Batteria: 50 dischi fondamentali. "Enema of State", Blink182
di redazione [user #116] - pubblicato il 20 giugno 2018 ore 16:00
Nell’estate del 1999 i Link 182 sfornano “Enema of the State” disco decisivo della loro carriera. E’ il terzo album che il gruppo pubblica e arriva dopo un recente cambio di line up e l’introduzione di un nuovo batterista. I più accolgono il nuovo lavoro con leggerezza, certi che l’interesse che gravita attorno al punk sbarazzino della band non durera oltre la moda effimera di un'estate.
“Enema of the State”, invece, resta nelle zone alte della classifica di Billboard’s top 200 per oltre un anno.
“All The Small Things” è il brano che tira il botto e svolta la storia della band. Diventa uno dei singoli più celebri degli anni 2000 e - spinto da Mtv - si accaparra premi su premi, grazie anche al divertente video, una sorta di parodia che sberleffa tante pop star.
Il lavoro in studio del terzetto di San Diego formato da Mark Hoppus, Tom DeLonge e il batterista Travis Barker è una via di mezzo tra le sonorità punk più moderne e ammiccanti al pop dei Green Day e dei Sum 41 e quelle più ruvide e incazzate di Rancid e dei Nofx.

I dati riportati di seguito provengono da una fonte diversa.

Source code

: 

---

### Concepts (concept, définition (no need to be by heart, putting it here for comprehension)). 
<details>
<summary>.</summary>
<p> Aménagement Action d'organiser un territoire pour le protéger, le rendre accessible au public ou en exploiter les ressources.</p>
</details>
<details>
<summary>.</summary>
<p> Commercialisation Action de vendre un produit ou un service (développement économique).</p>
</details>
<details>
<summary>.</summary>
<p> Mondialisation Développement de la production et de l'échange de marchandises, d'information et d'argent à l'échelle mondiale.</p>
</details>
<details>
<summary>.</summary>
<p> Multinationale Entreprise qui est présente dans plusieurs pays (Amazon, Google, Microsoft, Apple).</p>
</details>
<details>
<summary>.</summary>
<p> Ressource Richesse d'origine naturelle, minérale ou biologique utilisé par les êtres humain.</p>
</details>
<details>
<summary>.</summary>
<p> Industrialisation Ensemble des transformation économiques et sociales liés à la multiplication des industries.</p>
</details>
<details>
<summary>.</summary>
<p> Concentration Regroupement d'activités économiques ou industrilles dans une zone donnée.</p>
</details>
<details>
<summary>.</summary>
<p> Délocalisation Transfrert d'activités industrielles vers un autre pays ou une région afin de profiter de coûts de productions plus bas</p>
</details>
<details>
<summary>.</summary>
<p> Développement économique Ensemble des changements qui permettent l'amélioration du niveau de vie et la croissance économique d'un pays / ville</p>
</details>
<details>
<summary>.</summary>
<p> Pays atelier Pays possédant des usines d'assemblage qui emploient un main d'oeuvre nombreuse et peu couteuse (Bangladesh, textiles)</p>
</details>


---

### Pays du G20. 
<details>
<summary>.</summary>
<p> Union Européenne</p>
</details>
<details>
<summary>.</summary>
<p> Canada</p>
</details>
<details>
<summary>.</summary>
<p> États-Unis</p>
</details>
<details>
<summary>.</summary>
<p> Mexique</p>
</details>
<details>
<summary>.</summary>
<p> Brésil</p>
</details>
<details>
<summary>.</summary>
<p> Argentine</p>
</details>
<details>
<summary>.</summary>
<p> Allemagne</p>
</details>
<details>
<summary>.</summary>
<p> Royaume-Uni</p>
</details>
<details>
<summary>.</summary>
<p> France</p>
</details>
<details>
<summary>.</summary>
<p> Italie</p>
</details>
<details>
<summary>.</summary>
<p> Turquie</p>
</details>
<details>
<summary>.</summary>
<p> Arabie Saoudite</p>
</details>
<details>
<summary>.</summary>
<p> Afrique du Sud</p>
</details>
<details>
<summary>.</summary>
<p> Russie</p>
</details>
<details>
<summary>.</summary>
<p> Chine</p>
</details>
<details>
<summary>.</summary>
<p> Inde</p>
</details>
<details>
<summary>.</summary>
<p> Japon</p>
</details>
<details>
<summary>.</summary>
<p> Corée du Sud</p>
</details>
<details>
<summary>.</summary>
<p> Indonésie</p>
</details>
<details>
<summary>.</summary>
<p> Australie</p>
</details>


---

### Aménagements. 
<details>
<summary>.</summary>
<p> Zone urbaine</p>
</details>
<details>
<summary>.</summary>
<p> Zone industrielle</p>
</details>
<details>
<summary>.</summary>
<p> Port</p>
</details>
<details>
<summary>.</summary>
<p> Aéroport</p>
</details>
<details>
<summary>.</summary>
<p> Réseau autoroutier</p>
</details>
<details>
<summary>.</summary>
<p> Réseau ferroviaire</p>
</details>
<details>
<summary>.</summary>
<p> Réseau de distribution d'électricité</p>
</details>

Le tematiche dei testi della band sono distaccate dalla scena di protesta punk e non c’è quell’aggressività, irriverenza e impegno politico di Sex Pistols o Clash. I Blink182 scrivono in maniera semplice, trattando per la maggior parte temi che rispecchiano la quotidianità di giovani studenti nel pieno della pubertà: e i testi sono divertenti, quasi comici per quanto coloriti.
Il punk resta vivo nel suono della band, garantito dall’ esperienza del produttore Jerry Finn che ha lavorato con Rancid, Morrisey, Bad Religion, Sum41 e The Offspring.

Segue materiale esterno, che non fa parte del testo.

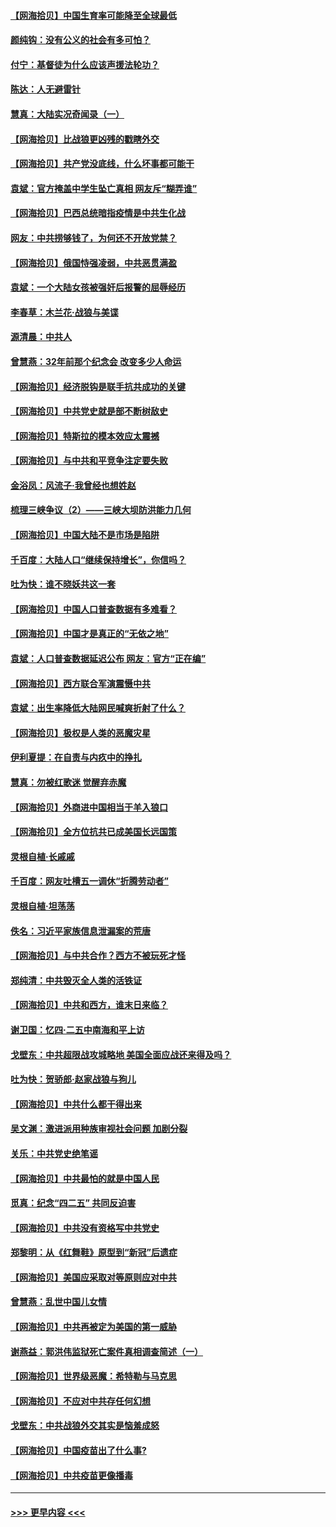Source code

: #### [【网海拾贝】中国生育率可能降至全球最低](../pages/nsc993/n12948793.md?t=05142051) 
#### [颜纯钩：没有公义的社会有多可怕？](../pages/nsc993/n12947626.md?t=05142051) 
#### [付宁：基督徒为什么应该声援法轮功？](../pages/nsc993/n12947233.md?t=05142051) 
#### [陈达：人无避雷针](../pages/nsc993/n12947098.md?t=05142051) 
#### [慧真：大陆实况奇闻录（一）](../pages/nsc993/n12945811.md?t=05142051) 
#### [【网海拾贝】比战狼更凶残的戳瞎外交](../pages/nsc993/n12945717.md?t=05142051) 
#### [【网海拾贝】共产党没底线，什么坏事都可能干](../pages/nsc993/n12942090.md?t=05142051) 
#### [袁斌：官方掩盖中学生坠亡真相 网友斥“糊弄谁”](../pages/nsc993/n12942029.md?t=05142051) 
#### [【网海拾贝】巴西总统暗指疫情是中共生化战](../pages/nsc993/n12938999.md?t=05142051) 
#### [网友：中共捞够钱了，为何还不开放党禁？](../pages/nsc993/n12938952.md?t=05142051) 
#### [【网海拾贝】俄国恃强凌弱，中共恶贯满盈](../pages/nsc993/n12936626.md?t=05142051) 
#### [袁斌：一个大陆女孩被强奸后报警的屈辱经历](../pages/nsc993/n12936547.md?t=05142051) 
#### [李春草：木兰花·战狼与美谍](../pages/nsc993/n12935995.md?t=05142051) 
#### [源清晨：中共人](../pages/nsc993/n12935589.md?t=05142051) 
#### [曾慧燕：32年前那个纪念会 改变多少人命运](../pages/nsc993/n12934233.md?t=05142051) 
#### [【网海拾贝】经济脱钩是联手抗共成功的关键](../pages/nsc993/n12934176.md?t=05142051) 
#### [【网海拾贝】中共党史就是部不断树敌史](../pages/nsc993/n12932844.md?t=05142051) 
#### [【网海拾贝】特斯拉的模本效应太震撼](../pages/nsc993/n12925626.md?t=05142051) 
#### [【网海拾贝】与中共和平竞争注定要失败](../pages/nsc993/n12923326.md?t=05142051) 
#### [金浴凤：风流子‧我曾经也想姓赵](../pages/nsc993/n12920911.md?t=05142051) 
#### [梳理三峡争议（2）——三峡大坝防洪能力几何](../pages/nsc993/n12920173.md?t=05142051) 
#### [【网海拾贝】中国大陆不是市场是陷阱](../pages/nsc993/n12920143.md?t=05142051) 
#### [千百度：大陆人口“继续保持增长”，你信吗？](../pages/nsc993/n12918946.md?t=05142051) 
#### [吐为快：谁不晓妖共这一套](../pages/nsc993/n12918941.md?t=05142051) 
#### [【网海拾贝】中国人口普查数据有多难看？](../pages/nsc993/n12917822.md?t=05142051) 
#### [【网海拾贝】中国才是真正的“无依之地”](../pages/nsc993/n12915845.md?t=05142051) 
#### [袁斌：人口普查数据延迟公布 网友：官方“正在编”](../pages/nsc993/n12915748.md?t=05142051) 
#### [【网海拾贝】西方联合军演震慑中共](../pages/nsc993/n12913466.md?t=05142051) 
#### [袁斌：出生率降低大陆网民喊爽折射了什么？](../pages/nsc993/n12913365.md?t=05142051) 
#### [【网海拾贝】极权是人类的恶魔灾星](../pages/nsc993/n12910697.md?t=05142051) 
#### [伊利夏提：在自责与内疚中的挣扎](../pages/nsc993/n12910493.md?t=05142051) 
#### [慧真：勿被红歌迷 觉醒弃赤魔](../pages/nsc993/n12910485.md?t=05142051) 
#### [【网海拾贝】外商进中国相当于羊入狼口](../pages/nsc993/n12908274.md?t=05142051) 
#### [【网海拾贝】全方位抗共已成美国长远国策](../pages/nsc993/n12906878.md?t=05142051) 
#### [灵根自植‧长戚戚](../pages/nsc993/n12905585.md?t=05142051) 
#### [千百度：网友吐槽五一调休“折腾劳动者”](../pages/nsc993/n12905934.md?t=05142051) 
#### [灵根自植‧坦荡荡](../pages/nsc993/n12905562.md?t=05142051) 
#### [佚名：习近平家族信息泄漏案的荒唐](../pages/nsc993/n12904705.md?t=05142051) 
#### [【网海拾贝】与中共合作？西方不被玩死才怪](../pages/nsc993/n12903873.md?t=05142051) 
#### [郑纯清：中共毁灭全人类的活铁证](../pages/nsc993/n12903785.md?t=05142051) 
#### [【网海拾贝】中共和西方，谁末日来临？](../pages/nsc993/n12903482.md?t=05142051) 
#### [谢卫国：忆四‧二五中南海和平上访](../pages/nsc993/n12902192.md?t=05142051) 
#### [戈壁东：中共超限战攻城略地 美国全面应战还来得及吗？](../pages/nsc993/n12902297.md?t=05142051) 
#### [吐为快：贺骄郎‧赵家战狼与狗儿](../pages/nsc993/n12902280.md?t=05142051) 
#### [【网海拾贝】中共什么都干得出来](../pages/nsc993/n12897500.md?t=05142051) 
#### [吴文渊：激进派用种族审视社会问题 加剧分裂](../pages/nsc993/n12893881.md?t=05142051) 
#### [关乐：中共党史绝笔谣](../pages/nsc993/n12897270.md?t=05142051) 
#### [【网海拾贝】中共最怕的就是中国人民](../pages/nsc993/n12894705.md?t=05142051) 
#### [觅真：纪念“四二五” 共同反迫害](../pages/nsc993/n12894553.md?t=05142051) 
#### [【网海拾贝】中共没有资格写中共党史](../pages/nsc993/n12892231.md?t=05142051) 
#### [郑黎明：从《红舞鞋》原型到“新冠”后遗症](../pages/nsc993/n12890469.md?t=05142051) 
#### [【网海拾贝】美国应采取对等原则应对中共](../pages/nsc993/n12889176.md?t=05142051) 
#### [曾慧燕：乱世中国儿女情](../pages/nsc993/n12887931.md?t=05142051) 
#### [【网海拾贝】中共再被定为美国的第一威胁](../pages/nsc993/n12887580.md?t=05142051) 
#### [谢燕益：郭洪伟监狱死亡案件真相调查简述（一）](../pages/nsc993/n12885648.md?t=05142051) 
#### [【网海拾贝】世界级恶魔：希特勒与马克思](../pages/nsc993/n12884062.md?t=05142051) 
#### [【网海拾贝】不应对中共存任何幻想](../pages/nsc993/n12881460.md?t=05142051) 
#### [戈壁东：中共战狼外交其实是恼羞成怒](../pages/nsc993/n12880392.md?t=05142051) 
#### [【网海拾贝】中国疫苗出了什么事?](../pages/nsc993/n12879124.md?t=05142051) 
#### [【网海拾贝】中共疫苗更像播毒](../pages/nsc993/n12876631.md?t=05142051) 

----
#### [ >>> 更早内容 <<< ](../indexes/nsc993-earlier.md)
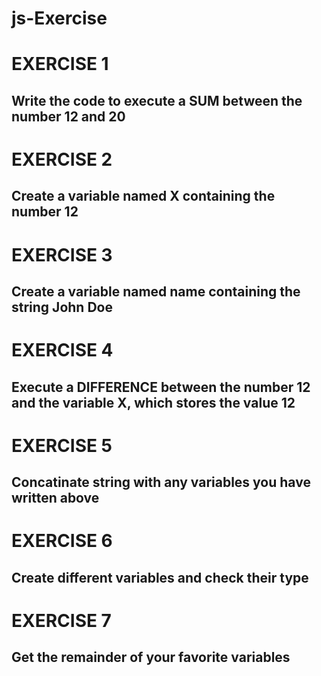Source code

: # js-Exercise

# EXERCISE 1
## Write the code to execute a SUM between the number 12 and 20


# EXERCISE 2
## Create a variable named X containing the number 12

# EXERCISE 3
## Create a variable named name containing the string John Doe


# EXERCISE 4
## Execute a DIFFERENCE between the number 12 and the variable X, which stores the value 12

# EXERCISE 5
## Concatinate string with any variables you have written above

# EXERCISE 6
## Create different variables and check their type

# EXERCISE 7
## Get the remainder of your favorite variables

Il sound è asciutto, fresco, d’impatto e, nonostante il riffing veloce e arrabbiato della chitarre supportato da una batteria frenetica e ricca di fill, sempre solare.
La stesura dei brani è semplice anche se non così scontata. Le linee di basso sono elementari, la melodia della voce - che per alcuni potrebbe risultare quasi fastidiosa - è ruffiana e conquista. Ma è il lavoro di Travis Barker alla batteria a risultare monumentalea dir poco.
Travis Barker combina una grande velocità, requisito fondamentale per il genere, con una buona tecnica che gli permette di spaziare su più fronti dinamici, dal completo silenzio a intensità importanti. Fino a quel momento pochi batteristi della scena punk erano stati così creativi ed espressivi.
Nasce nel 1975 a Fontana in California e inizia a suonare da bambino. Nel secondo anno delle superiori vince un audizione ed entra a far parte della banda della scuola suonando il rullante fino alla fine degli studi. Grazie a questa esperienza si guadagna una tecnica delle mani superlativa.
Il contatto con Tom e Mark avviene nel 1998, quando la sua band di allora, gli Aquabats, fecero da spalla al tour dei Blink182. E proprio durante quel tour, i Blink rompono col loro batterista Scott Raynor. Barker è l’uomo giusto, nel posto giusto, al momento giusto. Ed entra nella band.
Le influenze musicali di Travis vanno in larga parte ricercate nel jazz e nell’hip hop e i batteristi a cui si è maggiormente ispirato sono Steward Copeland, Tommy Lee e Tré Cool.
Mentre suona, di Travis colpisce il costante atteggiamento distaccato mentre picchia sulla batteria con assoluta precisione e forza. Due fattori che difficilmente si osservano contemporaneamente.